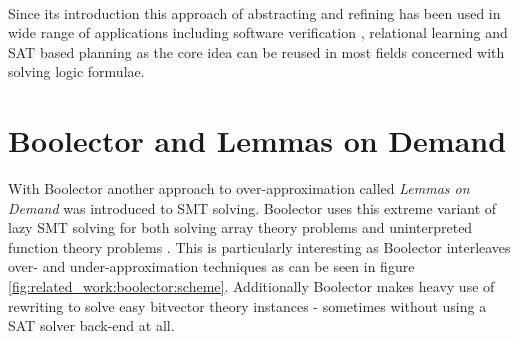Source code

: \paragraph{}
Since its introduction this approach of abstracting and refining has been used in wide range of applications including software verification \cite{CEGAR}, relational learning \cite{CEGAR-Relational-Learning} and SAT based planning \cite{CEGAR-Planning} as the core idea can be reused in most fields concerned with solving logic formulae.



\section{Boolector and Lemmas on Demand}
\label{par:related_work:boolector}
With Boolector \cite{Brummayer-Biere2009_Chapter_BoolectorAnEfficientSMTSolverF} another approach to over-approximation called \textit{Lemmas on Demand} was introduced to SMT solving. Boolector uses this extreme variant of lazy SMT solving for both solving array theory problems \cite{p6-brummayer} and uninterpreted function theory problems \cite{NiemetzPreinerBiere-FMCAD14}.
This is particularly interesting as Boolector interleaves over- and under-approximation techniques as can be seen in figure \ref{fig:related_work:boolector:scheme}.
Additionally Boolector makes heavy use of rewriting to solve easy bitvector theory instances - sometimes without using a SAT solver back-end at all.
+===+
The task =
I'd like the lines above from the one with "Since its introduction" up to and including the one with "This is particularly" copied exactly, with no other lines.

Task result =
Since its introduction this approach of abstracting and refining has been used in wide range of applications including software verification \cite{CEGAR}, relational learning \cite{CEGAR-Relational-Learning} and SAT based planning \cite{CEGAR-Planning} as the core idea can be reused in most fields concerned with solving logic formulae.



\section{Boolector and Lemmas on Demand}
\label{par:related_work:boolector}
With Boolector \cite{Brummayer-Biere2009_Chapter_BoolectorAnEfficientSMTSolverF} another approach to over-approximation called \textit{Lemmas on Demand} was introduced to SMT solving. Boolector uses this extreme variant of lazy SMT solving for both solving array theory problems \cite{p6-brummayer} and uninterpreted function theory problems \cite{NiemetzPreinerBiere-FMCAD14}.
This is particularly interesting as Boolector interleaves over- and under-approximation techniques as can be seen in figure \ref{fig:related_work:boolector:scheme}.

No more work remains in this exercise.